Retrospective reception of the season has been positive. The review aggregator website Rotten Tomatoes reported a 76% approval rating for the season, with an average rating of 8.1/10 and based on 29 critic reviews. The website's critics consensus reads: "Seinfelds first season lays out the template for the show's unique style, effectively outlining the hugless, lesson-free humor that would later make it an oft-imitated classic." On Metacritic, which uses a weighted average, the season has a score of 79 out of 100 based on 9 reviews, indicating "generally favorable reviews". TV Guide ranked it the twenty second greatest television season of all time, being one of four of the series's entries on the list.

==Episodes==

| No. overall | No. in season | Title | Directed by | Written by | Original release date | Prod. code | US viewers (millions) |
| 1 | 1 | "The Seinfeld Chronicles" | Art Wolff | Larry David & Jerry Seinfeld | July 5, 1989 | 101 | 15.4 |
Jerry tells George that Laura, a woman he met on tour, is calling on him while in town. They assume it's a date, but George second-guesses after hearing her exact words, and their waitress, Claire, agrees.

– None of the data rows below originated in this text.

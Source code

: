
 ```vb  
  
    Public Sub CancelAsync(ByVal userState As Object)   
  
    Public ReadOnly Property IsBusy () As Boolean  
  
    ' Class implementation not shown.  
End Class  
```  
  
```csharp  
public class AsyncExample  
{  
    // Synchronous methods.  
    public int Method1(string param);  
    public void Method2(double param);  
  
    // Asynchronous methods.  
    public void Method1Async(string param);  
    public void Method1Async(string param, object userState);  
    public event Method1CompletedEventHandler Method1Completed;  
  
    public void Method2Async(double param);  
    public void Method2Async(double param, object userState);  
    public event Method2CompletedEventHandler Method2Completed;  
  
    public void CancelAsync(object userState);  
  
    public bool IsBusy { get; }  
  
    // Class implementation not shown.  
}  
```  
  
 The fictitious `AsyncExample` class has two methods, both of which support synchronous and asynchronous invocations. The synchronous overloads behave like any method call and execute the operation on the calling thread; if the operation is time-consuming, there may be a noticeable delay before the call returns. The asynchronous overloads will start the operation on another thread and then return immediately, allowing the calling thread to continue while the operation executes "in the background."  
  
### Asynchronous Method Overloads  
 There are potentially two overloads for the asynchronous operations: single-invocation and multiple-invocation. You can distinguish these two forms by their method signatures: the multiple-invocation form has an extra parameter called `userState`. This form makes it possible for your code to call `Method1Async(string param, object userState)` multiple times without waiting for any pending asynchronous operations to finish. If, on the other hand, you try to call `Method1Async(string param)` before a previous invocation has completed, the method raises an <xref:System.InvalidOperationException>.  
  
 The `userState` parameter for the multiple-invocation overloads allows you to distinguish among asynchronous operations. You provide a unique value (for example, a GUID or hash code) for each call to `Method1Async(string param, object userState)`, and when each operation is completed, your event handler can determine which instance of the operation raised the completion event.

After George bursts Jerry's bubble, Jerry's hopes are renewed when Laura asks for an airport pickup and to stay over. Jerry's neighbor Kessler makes a nuisance of himself late at night.

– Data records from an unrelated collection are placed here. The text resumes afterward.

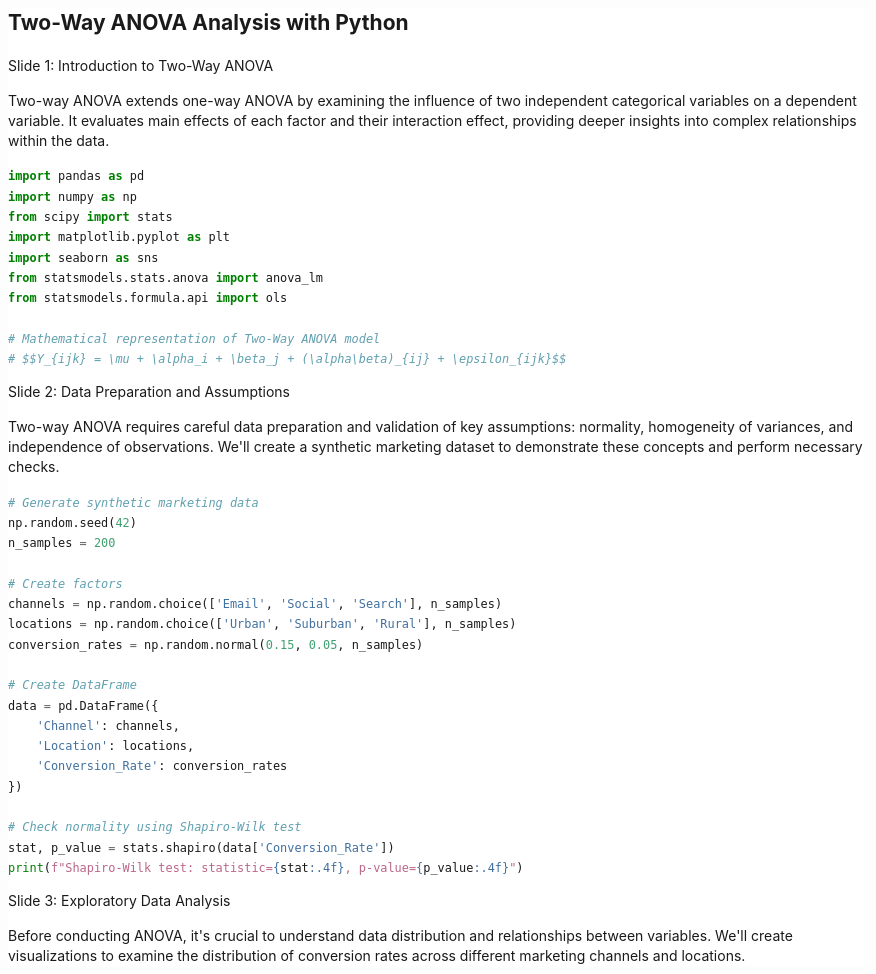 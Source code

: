 ## Two-Way ANOVA Analysis with Python
Slide 1: Introduction to Two-Way ANOVA

Two-way ANOVA extends one-way ANOVA by examining the influence of two independent categorical variables on a dependent variable. It evaluates main effects of each factor and their interaction effect, providing deeper insights into complex relationships within the data.

```python
import pandas as pd
import numpy as np
from scipy import stats
import matplotlib.pyplot as plt
import seaborn as sns
from statsmodels.stats.anova import anova_lm
from statsmodels.formula.api import ols

# Mathematical representation of Two-Way ANOVA model
# $$Y_{ijk} = \mu + \alpha_i + \beta_j + (\alpha\beta)_{ij} + \epsilon_{ijk}$$
```

Slide 2: Data Preparation and Assumptions

Two-way ANOVA requires careful data preparation and validation of key assumptions: normality, homogeneity of variances, and independence of observations. We'll create a synthetic marketing dataset to demonstrate these concepts and perform necessary checks.

```python
# Generate synthetic marketing data
np.random.seed(42)
n_samples = 200

# Create factors
channels = np.random.choice(['Email', 'Social', 'Search'], n_samples)
locations = np.random.choice(['Urban', 'Suburban', 'Rural'], n_samples)
conversion_rates = np.random.normal(0.15, 0.05, n_samples)

# Create DataFrame
data = pd.DataFrame({
    'Channel': channels,
    'Location': locations,
    'Conversion_Rate': conversion_rates
})

# Check normality using Shapiro-Wilk test
stat, p_value = stats.shapiro(data['Conversion_Rate'])
print(f"Shapiro-Wilk test: statistic={stat:.4f}, p-value={p_value:.4f}")
```

Slide 3: Exploratory Data Analysis

Before conducting ANOVA, it's crucial to understand data distribution and relationships between variables. We'll create visualizations to examine the distribution of conversion rates across different marketing channels and locations.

| 2 | 2 | "The Stake Out" | Tom Cherones | Larry David & Jerry Seinfeld | May 31, 1990 | 103 | 22.5 |
At Elaine's friend's party, keeping Elaine company gets in the way of flirting between Jerry and another woman. Even though Jerry could ask Elaine for the woman's name and number, he has never talked with her about other women since they broke up. Jerry's father, Morty, sends him to "stake out" the woman's office. George comes along, and invents the cover story of a lunch meeting with importer-exporter "Art Vandelay". Kramer advises Jerry's mother, Helen, at playing Scrabble.
| 3 | 3 | "The Robbery" | Tom Cherones | Matt Goldman | June 7, 1990 | 104 | 19.7 |
George offers to show Jerry a better apartment due to the disrepair of his current place, and Elaine hopes that Jerry will vacate so she can move in. They are all surprised by the other apartment's comforts and amenities. Even as Jerry prepares to sign and Elaine prepares to move, George regrets letting Jerry have the place. Kramer gets Jerry burglarized after leaving his apartment door open, and decides to catch the thief himself.
| 4 | 4 | "Male Unbonding" | Tom Cherones | Larry David & Jerry Seinfeld | June 14, 1990 | 102 | 19.1 |
Jerry is avoiding clingy childhood friend Joel Horneck, but gets blindsided by a call and must suffer through Horneck's company. George suggests that he break up with Horneck as if he were a woman, so Jerry goes through a textbook breakup that quickly results in guilt and reconciliation. Jerry betrays George by taking back an invitation to a Knicks game so Horneck can go. Kramer looks for investors to open a pizza place where customers do all the cooking.
| 5 | 5 | "The Stock Tip" | Tom Cherones | Larry David & Jerry Seinfeld | June 21, 1990 | 105 | 19.4 |
George drags Jerry into buying a stock on an insider trading tip. They wait for instructions to sell, but their source is suddenly hospitalized, leaving them in the lurch as the stock price falls. Jerry complains to a dry cleaner about a shrunken shirt. Jerry then takes his girlfriend Vanessa to Vermont on a weekend getaway, but they end up rained in with nothing to do or talk about. Elaine is beleaguered by allergies from dating a cat owner, and Kramer invents a "tie dispenser".